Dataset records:

=== Begin Enclosure ===

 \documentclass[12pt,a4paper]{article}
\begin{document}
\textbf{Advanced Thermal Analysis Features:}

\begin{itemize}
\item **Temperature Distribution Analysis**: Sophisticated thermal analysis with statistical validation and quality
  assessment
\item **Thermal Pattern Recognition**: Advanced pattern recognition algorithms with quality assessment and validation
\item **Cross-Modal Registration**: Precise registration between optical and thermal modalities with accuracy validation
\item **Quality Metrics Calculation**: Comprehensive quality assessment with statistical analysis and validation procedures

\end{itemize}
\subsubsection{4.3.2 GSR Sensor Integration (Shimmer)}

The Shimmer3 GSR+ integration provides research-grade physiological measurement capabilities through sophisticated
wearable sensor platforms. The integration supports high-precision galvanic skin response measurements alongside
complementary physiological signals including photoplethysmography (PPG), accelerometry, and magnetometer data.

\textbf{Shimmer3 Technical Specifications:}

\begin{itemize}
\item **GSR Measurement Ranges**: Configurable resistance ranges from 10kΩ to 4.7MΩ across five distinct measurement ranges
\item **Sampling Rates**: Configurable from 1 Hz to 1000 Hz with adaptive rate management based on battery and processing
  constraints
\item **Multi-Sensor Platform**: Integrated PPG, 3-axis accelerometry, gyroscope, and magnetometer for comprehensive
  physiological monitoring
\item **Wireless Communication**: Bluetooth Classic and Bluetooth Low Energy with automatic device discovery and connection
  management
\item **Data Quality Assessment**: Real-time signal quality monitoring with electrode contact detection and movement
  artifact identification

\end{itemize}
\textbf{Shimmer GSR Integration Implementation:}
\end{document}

=== End Enclosure ===
=== Begin Enclosure ===

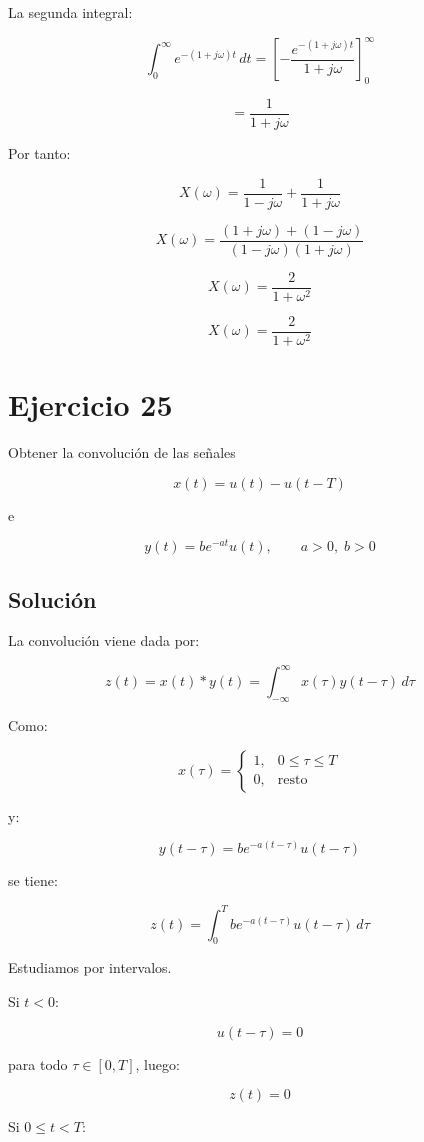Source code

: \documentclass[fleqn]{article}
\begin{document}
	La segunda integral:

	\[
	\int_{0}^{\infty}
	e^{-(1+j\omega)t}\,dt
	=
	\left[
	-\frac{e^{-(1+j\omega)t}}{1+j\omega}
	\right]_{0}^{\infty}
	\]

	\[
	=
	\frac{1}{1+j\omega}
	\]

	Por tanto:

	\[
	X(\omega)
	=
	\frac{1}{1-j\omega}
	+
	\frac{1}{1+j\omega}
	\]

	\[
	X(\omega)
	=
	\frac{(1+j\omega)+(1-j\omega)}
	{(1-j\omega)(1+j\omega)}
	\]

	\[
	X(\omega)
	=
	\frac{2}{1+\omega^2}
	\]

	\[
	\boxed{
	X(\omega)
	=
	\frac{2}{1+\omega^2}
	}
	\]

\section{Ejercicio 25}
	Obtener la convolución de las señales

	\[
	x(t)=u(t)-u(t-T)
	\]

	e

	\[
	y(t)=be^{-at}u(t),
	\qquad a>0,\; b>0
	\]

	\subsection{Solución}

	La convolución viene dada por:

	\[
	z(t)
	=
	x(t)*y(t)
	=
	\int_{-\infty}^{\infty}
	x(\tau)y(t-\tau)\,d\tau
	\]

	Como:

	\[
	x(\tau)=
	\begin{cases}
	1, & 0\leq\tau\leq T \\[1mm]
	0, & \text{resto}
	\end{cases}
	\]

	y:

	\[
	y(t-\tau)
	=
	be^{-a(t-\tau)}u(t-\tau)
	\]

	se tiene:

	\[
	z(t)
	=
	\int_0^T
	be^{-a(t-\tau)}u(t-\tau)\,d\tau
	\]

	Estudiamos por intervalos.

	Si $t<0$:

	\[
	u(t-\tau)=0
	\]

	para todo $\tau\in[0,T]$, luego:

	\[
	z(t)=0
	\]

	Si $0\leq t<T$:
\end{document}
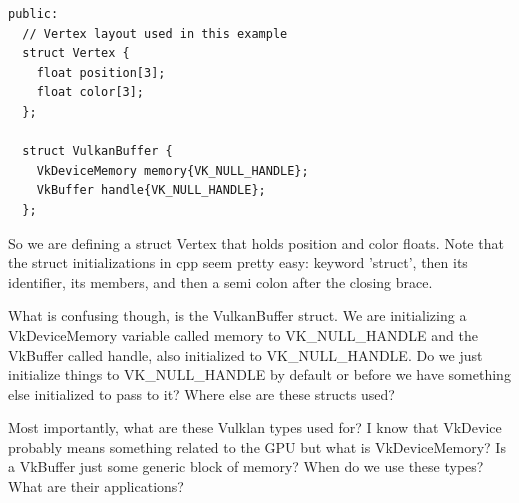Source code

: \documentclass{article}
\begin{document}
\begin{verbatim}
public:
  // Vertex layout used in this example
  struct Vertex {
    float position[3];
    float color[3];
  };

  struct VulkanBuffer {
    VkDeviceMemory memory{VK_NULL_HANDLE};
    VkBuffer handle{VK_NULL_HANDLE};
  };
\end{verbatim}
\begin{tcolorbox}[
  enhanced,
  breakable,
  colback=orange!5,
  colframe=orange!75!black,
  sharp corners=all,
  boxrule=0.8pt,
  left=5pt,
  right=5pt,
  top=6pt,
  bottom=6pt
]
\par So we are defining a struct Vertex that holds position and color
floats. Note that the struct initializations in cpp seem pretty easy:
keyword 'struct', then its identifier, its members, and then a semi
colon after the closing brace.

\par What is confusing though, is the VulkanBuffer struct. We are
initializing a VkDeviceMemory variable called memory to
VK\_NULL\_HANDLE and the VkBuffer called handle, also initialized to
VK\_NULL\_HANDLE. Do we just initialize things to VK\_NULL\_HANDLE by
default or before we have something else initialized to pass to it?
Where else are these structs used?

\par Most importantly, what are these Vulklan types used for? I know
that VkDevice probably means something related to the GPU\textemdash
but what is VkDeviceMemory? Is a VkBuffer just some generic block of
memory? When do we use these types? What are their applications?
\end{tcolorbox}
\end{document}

=== End Enclosure ===
=== Begin Enclosure ===

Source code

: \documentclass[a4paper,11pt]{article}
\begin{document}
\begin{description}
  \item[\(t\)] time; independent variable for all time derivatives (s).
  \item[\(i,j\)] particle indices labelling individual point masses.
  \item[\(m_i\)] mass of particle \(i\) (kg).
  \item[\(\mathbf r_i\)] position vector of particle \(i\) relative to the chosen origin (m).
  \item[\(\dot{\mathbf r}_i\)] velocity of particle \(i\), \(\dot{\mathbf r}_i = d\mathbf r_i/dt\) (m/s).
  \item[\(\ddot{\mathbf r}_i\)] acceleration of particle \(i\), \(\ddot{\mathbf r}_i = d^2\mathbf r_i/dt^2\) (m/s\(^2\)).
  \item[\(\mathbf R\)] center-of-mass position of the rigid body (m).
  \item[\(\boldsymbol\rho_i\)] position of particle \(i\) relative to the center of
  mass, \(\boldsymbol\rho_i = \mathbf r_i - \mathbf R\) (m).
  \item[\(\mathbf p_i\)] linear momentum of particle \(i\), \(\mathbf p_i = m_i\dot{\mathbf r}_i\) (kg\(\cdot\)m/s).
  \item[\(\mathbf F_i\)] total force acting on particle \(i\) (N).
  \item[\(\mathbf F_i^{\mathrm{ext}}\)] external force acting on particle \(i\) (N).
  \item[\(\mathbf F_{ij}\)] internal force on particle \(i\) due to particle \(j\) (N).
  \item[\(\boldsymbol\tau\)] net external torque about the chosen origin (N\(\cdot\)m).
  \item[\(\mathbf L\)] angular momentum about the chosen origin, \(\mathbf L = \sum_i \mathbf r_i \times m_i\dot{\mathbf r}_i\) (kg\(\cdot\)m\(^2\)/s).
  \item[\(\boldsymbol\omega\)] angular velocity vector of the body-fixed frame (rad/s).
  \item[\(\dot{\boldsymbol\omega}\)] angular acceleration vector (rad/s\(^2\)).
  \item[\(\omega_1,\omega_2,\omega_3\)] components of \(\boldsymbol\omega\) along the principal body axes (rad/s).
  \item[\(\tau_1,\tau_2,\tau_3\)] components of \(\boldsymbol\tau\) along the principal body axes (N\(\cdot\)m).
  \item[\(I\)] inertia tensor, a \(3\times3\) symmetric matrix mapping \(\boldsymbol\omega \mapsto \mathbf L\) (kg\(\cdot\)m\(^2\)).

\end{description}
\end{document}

=== End Enclosure ===

Brief:
In the data above, find each line that uses the string "with". Copy it.

Solution to this problem:
\item **Temperature Distribution Analysis**: Sophisticated thermal analysis with statistical validation and quality
\item **Thermal Pattern Recognition**: Advanced pattern recognition algorithms with quality assessment and validation
\item **Cross-Modal Registration**: Precise registration between optical and thermal modalities with accuracy validation
\item **Quality Metrics Calculation**: Comprehensive quality assessment with statistical analysis and validation procedures
\item **Sampling Rates**: Configurable from 1 Hz to 1000 Hz with adaptive rate management based on battery and processing
\item **Wireless Communication**: Bluetooth Classic and Bluetooth Low Energy with automatic device discovery and connection
\item **Data Quality Assessment**: Real-time signal quality monitoring with electrode contact detection and movement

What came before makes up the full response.